Top of MATERIAL PROVIDED

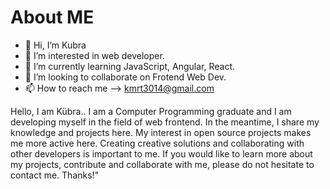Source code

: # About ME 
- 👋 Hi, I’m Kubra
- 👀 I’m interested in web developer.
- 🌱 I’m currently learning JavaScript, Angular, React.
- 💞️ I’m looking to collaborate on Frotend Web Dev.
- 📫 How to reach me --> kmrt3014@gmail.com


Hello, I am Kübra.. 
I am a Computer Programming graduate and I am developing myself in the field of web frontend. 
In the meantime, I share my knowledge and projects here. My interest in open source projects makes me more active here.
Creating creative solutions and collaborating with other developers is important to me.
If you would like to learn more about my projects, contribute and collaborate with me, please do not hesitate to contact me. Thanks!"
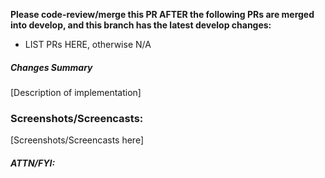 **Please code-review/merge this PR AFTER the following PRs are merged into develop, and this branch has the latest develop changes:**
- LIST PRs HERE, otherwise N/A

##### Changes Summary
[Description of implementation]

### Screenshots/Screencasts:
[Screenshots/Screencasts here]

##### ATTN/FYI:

Bottom of MATERIAL PROVIDED
Top of MATERIAL PROVIDED

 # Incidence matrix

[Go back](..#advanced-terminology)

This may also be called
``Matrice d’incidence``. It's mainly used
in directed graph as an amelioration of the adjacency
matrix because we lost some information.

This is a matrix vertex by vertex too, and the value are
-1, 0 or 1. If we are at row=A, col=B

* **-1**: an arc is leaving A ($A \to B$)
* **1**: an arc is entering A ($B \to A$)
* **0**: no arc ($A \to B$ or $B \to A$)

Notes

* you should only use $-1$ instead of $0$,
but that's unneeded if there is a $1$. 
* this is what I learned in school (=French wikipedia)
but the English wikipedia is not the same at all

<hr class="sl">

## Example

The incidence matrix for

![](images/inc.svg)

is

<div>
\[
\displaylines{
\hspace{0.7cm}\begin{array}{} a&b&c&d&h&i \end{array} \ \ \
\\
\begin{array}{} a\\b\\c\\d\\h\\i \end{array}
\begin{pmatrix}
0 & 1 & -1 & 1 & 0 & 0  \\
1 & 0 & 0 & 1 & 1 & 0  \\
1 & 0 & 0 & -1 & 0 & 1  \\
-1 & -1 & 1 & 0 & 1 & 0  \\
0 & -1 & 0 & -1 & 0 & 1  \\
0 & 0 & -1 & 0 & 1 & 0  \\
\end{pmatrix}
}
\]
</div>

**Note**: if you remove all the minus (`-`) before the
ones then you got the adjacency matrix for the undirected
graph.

Bottom of MATERIAL PROVIDED
Top of MATERIAL PROVIDED

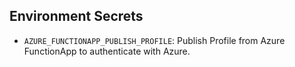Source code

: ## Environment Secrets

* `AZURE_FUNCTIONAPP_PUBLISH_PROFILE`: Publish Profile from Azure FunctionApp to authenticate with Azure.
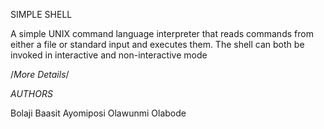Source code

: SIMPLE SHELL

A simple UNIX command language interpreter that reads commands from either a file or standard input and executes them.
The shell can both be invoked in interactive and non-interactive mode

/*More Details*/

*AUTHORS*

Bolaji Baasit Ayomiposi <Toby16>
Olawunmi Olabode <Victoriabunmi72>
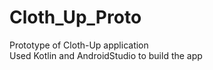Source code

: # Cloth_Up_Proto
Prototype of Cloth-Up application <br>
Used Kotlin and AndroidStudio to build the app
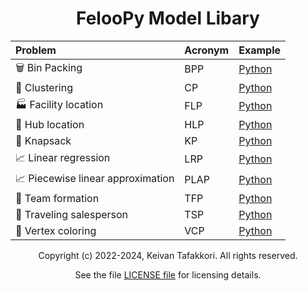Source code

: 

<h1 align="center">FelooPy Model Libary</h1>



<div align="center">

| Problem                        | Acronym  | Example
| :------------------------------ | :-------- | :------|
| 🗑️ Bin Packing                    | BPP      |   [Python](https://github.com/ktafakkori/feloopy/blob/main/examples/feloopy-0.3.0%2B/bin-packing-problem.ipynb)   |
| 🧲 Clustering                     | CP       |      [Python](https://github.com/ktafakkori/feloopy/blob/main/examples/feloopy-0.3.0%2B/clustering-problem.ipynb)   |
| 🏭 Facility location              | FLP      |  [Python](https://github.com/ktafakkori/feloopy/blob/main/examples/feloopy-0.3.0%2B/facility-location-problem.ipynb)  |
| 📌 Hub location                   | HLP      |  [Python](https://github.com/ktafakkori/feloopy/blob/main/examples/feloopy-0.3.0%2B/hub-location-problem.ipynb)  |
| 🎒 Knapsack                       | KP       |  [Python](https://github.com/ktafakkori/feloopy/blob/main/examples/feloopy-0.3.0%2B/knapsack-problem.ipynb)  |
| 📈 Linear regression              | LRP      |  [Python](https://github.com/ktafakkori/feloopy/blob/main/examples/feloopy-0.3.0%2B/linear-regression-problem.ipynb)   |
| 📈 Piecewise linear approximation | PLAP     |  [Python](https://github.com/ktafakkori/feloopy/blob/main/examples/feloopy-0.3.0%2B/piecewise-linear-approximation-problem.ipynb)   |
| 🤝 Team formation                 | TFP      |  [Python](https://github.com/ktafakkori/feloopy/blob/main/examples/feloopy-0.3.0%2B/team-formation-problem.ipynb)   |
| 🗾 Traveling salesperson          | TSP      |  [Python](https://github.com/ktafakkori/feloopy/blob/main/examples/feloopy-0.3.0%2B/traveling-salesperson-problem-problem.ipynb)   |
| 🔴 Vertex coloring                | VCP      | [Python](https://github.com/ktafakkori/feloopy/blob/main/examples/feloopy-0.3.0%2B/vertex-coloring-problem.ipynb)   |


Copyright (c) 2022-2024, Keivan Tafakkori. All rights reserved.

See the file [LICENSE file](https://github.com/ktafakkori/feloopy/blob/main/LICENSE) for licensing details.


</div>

Bottom of MATERIAL PROVIDED

## TASK DIRECTIONS
Filter the entries above and return only the lines holding "projects".

## RESPONSE AREA
In the meantime, I share my knowledge and projects here. My interest in open source projects makes me more active here.
If you would like to learn more about my projects, contribute and collaborate with me, please do not hesitate to contact me. Thanks!"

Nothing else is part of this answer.